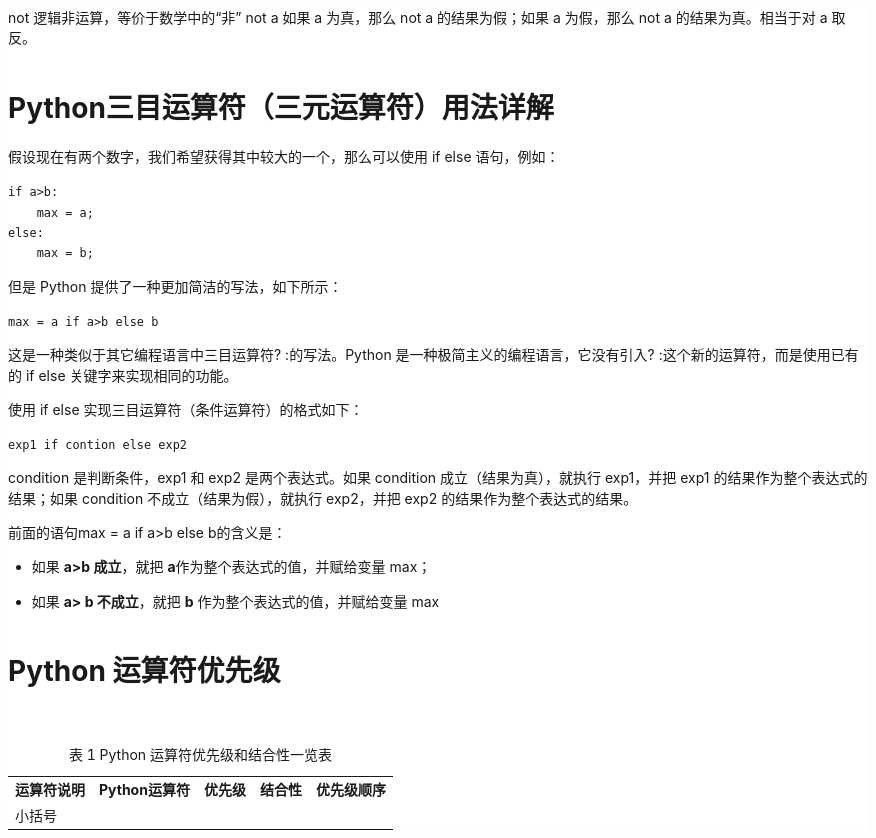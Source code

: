 <tr>
<td>
not</td>
<td>
逻辑非运算，等价于数学中的&ldquo;非&rdquo;</td>
<td>
not a</td>
<td>
如果 a 为真，那么 not a 的结果为假；如果 a 为假，那么 not a 的结果为真。相当于对 a 取反。</td>
</tr>
</tbody>
</table>
<br />


# Python三目运算符（三元运算符）用法详解 #

假设现在有两个数字，我们希望获得其中较大的一个，那么可以使用 if else 语句，例如：


	if a>b:
	    max = a;
	else:
	    max = b;
但是 Python 提供了一种更加简洁的写法，如下所示：

	max = a if a>b else b

这是一种类似于其它编程语言中三目运算符? :的写法。Python 是一种极简主义的编程语言，它没有引入? :这个新的运算符，而是使用已有的 if else 关键字来实现相同的功能。

使用 if else 实现三目运算符（条件运算符）的格式如下：

	exp1 if contion else exp2

condition 是判断条件，exp1 和 exp2 是两个表达式。如果 condition 成立（结果为真），就执行 exp1，并把 exp1 的结果作为整个表达式的结果；如果 condition 不成立（结果为假），就执行 exp2，并把 exp2 的结果作为整个表达式的结果。

前面的语句max = a if a>b else b的含义是：


- 如果 **a>b 成立**，就把 **a**作为整个表达式的值，并赋给变量 max；


- 如果 **a> b 不成立**，就把 **b** 作为整个表达式的值，并赋给变量 max

# Python 运算符优先级 #

<br />
<table>
<caption>
表 1 Python 运算符优先级和结合性一览表</caption>
<tbody>
<tr>
<th>
运算符说明</th>
<th>
Python运算符</th>
<th>
优先级</th>
<th>
结合性</th>
<th>
优先级顺序</th>
</tr>
<tr>
<td>
小括号</td>
<td>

(What is being asked):
Count how many lines of the listing above include the word "caption", then reply with that count and no other text.

(Final answer):
2